BEGIN Given entries

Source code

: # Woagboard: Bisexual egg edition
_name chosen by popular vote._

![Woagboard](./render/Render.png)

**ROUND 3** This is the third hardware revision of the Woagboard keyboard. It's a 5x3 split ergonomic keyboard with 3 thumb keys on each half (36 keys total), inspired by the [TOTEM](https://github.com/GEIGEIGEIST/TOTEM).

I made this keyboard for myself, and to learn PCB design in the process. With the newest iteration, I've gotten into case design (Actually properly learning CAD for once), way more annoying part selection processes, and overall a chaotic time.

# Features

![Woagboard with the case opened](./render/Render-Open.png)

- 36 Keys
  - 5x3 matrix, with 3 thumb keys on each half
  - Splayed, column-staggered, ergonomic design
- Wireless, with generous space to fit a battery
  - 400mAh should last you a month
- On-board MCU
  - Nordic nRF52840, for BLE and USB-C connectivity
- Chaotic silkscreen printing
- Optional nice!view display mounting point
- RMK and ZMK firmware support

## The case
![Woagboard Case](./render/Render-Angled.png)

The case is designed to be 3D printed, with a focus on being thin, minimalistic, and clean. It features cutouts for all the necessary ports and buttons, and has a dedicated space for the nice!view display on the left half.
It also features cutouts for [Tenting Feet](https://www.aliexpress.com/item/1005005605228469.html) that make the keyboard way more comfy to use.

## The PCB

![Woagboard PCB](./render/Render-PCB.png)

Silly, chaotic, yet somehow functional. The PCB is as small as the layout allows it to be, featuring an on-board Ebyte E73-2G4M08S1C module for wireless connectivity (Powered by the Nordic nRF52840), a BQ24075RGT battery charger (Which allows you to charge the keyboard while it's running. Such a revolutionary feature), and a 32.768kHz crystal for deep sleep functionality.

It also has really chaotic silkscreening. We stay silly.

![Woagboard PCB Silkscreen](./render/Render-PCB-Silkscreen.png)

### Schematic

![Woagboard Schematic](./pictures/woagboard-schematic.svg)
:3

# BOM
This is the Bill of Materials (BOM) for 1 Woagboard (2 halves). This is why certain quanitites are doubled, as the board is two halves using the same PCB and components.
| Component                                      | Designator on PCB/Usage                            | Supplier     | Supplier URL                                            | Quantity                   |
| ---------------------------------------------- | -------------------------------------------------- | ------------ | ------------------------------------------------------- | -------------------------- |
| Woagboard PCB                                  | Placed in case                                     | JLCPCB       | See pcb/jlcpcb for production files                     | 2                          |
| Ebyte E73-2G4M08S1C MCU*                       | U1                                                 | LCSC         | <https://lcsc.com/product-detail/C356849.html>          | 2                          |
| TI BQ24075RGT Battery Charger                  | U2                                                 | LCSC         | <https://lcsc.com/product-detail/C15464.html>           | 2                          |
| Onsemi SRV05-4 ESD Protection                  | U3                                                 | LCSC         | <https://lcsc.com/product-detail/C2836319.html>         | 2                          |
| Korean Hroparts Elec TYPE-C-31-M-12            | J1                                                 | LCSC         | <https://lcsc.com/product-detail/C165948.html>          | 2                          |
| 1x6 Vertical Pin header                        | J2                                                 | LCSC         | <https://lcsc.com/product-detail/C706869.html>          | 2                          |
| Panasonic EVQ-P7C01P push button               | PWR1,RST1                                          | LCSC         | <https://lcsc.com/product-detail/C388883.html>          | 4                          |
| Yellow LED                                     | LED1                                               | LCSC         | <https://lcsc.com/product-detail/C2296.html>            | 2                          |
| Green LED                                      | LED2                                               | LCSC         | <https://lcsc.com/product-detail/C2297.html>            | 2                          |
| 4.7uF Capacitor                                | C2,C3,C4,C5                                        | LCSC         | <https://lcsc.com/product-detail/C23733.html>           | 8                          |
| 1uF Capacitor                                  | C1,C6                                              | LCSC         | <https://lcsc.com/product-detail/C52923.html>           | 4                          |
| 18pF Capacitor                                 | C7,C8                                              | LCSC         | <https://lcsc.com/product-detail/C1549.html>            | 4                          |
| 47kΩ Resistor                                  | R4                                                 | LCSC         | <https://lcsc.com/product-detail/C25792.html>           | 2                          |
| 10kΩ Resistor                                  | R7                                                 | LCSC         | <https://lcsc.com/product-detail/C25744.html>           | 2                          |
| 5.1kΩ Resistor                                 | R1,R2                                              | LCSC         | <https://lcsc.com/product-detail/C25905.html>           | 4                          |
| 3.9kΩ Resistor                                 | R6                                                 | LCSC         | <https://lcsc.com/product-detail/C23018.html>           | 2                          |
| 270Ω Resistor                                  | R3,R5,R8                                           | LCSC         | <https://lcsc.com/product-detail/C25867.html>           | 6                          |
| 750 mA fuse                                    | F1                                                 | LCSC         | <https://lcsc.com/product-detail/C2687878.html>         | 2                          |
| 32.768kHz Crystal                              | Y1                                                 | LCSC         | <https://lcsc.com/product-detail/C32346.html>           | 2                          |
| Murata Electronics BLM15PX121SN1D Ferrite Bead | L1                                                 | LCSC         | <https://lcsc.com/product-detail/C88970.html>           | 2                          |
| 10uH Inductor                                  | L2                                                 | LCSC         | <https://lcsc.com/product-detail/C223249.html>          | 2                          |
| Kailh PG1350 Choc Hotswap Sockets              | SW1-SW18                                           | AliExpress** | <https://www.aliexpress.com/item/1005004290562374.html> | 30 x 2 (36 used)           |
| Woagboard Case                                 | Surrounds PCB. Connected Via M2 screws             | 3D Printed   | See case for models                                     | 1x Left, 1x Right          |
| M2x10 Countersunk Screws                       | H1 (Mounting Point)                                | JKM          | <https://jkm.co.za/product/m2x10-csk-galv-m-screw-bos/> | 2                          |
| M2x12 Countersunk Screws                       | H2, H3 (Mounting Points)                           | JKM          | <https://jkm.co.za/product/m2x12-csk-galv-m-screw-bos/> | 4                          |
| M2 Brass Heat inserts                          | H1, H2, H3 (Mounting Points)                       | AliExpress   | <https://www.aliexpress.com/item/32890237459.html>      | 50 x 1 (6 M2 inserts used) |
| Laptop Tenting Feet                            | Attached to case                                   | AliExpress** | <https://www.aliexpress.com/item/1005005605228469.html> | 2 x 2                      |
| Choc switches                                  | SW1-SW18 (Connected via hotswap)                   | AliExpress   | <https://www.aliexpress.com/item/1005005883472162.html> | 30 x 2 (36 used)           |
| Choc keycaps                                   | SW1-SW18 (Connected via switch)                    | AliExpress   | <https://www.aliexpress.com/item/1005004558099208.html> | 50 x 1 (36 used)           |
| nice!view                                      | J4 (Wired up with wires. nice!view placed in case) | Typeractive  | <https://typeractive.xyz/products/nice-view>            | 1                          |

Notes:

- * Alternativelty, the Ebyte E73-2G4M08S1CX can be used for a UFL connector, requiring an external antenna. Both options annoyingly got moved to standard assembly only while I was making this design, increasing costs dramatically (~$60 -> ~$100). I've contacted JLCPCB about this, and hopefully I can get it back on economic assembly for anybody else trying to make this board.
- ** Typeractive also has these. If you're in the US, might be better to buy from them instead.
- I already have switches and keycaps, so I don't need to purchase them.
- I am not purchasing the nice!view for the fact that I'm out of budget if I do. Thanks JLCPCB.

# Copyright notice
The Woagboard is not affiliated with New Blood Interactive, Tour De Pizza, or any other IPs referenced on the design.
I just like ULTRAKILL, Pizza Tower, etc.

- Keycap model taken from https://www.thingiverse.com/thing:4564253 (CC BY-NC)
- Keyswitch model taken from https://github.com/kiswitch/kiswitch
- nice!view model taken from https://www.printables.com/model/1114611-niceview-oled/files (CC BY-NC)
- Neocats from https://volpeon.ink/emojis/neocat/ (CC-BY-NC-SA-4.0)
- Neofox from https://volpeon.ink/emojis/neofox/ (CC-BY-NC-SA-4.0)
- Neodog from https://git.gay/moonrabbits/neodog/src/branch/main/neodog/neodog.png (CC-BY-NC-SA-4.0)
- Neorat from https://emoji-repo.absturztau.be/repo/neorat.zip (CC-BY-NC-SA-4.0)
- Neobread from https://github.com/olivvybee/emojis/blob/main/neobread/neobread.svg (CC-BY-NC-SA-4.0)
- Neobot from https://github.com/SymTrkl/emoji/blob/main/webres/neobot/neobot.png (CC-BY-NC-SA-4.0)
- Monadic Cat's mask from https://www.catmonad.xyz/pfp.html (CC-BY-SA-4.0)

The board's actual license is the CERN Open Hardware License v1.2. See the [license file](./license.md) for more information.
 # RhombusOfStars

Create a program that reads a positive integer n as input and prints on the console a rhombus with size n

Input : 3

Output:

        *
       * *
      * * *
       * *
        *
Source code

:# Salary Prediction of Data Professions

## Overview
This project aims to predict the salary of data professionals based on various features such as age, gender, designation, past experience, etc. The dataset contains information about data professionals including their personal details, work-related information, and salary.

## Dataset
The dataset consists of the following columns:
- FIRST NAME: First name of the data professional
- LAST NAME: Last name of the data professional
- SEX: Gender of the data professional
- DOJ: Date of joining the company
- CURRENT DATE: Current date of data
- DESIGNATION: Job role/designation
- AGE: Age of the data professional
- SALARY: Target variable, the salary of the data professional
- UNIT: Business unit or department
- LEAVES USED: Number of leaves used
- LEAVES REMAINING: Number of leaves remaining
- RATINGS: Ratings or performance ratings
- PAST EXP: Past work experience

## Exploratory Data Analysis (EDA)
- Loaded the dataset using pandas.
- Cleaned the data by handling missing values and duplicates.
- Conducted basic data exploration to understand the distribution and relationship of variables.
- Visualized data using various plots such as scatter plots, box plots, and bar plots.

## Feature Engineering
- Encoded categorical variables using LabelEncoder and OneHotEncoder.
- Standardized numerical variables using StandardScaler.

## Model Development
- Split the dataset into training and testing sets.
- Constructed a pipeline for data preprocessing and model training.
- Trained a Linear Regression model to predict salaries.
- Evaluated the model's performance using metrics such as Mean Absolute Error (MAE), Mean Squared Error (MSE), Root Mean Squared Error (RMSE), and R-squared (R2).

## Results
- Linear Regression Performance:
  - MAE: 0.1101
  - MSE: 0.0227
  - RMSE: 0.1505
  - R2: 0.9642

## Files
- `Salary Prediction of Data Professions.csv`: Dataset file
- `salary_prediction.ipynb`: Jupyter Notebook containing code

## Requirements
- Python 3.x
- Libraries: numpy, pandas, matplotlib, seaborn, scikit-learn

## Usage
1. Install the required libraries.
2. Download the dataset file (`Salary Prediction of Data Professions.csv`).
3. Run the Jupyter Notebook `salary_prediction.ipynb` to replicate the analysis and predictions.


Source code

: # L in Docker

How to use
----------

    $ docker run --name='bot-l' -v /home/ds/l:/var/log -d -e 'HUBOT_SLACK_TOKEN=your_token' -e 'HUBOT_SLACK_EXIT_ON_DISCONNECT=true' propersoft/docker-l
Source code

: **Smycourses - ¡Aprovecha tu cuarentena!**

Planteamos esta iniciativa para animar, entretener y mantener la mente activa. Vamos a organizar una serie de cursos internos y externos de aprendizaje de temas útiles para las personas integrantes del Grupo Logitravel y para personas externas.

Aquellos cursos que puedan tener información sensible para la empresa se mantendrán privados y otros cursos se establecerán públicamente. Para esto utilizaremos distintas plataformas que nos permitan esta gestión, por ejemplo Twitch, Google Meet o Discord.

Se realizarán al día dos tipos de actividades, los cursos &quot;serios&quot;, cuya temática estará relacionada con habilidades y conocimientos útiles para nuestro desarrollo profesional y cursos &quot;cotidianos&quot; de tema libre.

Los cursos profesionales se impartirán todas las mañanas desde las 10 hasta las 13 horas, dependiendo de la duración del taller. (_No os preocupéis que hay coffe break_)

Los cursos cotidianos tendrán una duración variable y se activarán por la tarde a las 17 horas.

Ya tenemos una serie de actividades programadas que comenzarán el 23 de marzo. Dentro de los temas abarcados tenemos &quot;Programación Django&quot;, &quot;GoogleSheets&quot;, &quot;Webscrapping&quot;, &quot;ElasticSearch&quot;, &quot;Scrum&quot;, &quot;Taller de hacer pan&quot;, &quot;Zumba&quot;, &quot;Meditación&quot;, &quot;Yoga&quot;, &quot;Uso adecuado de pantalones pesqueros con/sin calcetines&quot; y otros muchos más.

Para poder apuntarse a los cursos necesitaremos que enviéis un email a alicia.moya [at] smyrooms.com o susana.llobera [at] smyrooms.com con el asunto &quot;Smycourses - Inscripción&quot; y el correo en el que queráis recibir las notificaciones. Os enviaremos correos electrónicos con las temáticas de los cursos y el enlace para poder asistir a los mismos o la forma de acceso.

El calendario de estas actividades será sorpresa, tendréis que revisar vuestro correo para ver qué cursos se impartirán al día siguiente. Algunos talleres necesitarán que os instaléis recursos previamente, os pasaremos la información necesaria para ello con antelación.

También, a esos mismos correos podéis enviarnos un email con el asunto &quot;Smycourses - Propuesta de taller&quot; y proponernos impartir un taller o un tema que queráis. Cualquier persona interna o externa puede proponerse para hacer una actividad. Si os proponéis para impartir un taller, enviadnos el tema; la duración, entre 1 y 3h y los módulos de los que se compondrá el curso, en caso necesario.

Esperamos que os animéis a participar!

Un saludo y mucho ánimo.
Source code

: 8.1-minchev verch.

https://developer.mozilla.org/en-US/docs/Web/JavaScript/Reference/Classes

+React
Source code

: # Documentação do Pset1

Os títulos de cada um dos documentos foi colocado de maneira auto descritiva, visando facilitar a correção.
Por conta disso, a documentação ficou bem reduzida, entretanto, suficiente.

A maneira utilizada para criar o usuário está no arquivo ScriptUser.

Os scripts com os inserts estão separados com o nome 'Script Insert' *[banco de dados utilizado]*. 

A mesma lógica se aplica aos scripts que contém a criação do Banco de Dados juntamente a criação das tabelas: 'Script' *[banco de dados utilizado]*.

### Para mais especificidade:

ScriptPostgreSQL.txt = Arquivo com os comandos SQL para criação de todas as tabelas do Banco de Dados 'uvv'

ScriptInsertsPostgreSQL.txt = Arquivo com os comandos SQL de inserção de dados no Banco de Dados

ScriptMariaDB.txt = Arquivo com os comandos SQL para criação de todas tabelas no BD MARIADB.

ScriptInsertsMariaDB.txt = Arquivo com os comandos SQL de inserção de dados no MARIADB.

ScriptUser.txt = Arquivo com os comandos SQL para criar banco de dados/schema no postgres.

END Given entries

▸ About this task: Repeat exactly the lines of the data from the first one through the line with "- Splayed, column-staggered, ergonomic", both of them included.

▸ Answer section:
Source code

: # Woagboard: Bisexual egg edition
_name chosen by popular vote._

![Woagboard](./render/Render.png)

**ROUND 3** This is the third hardware revision of the Woagboard keyboard. It's a 5x3 split ergonomic keyboard with 3 thumb keys on each half (36 keys total), inspired by the [TOTEM](https://github.com/GEIGEIGEIST/TOTEM).

I made this keyboard for myself, and to learn PCB design in the process. With the newest iteration, I've gotten into case design (Actually properly learning CAD for once), way more annoying part selection processes, and overall a chaotic time.

# Features

![Woagboard with the case opened](./render/Render-Open.png)

- 36 Keys
  - 5x3 matrix, with 3 thumb keys on each half
  - Splayed, column-staggered, ergonomic design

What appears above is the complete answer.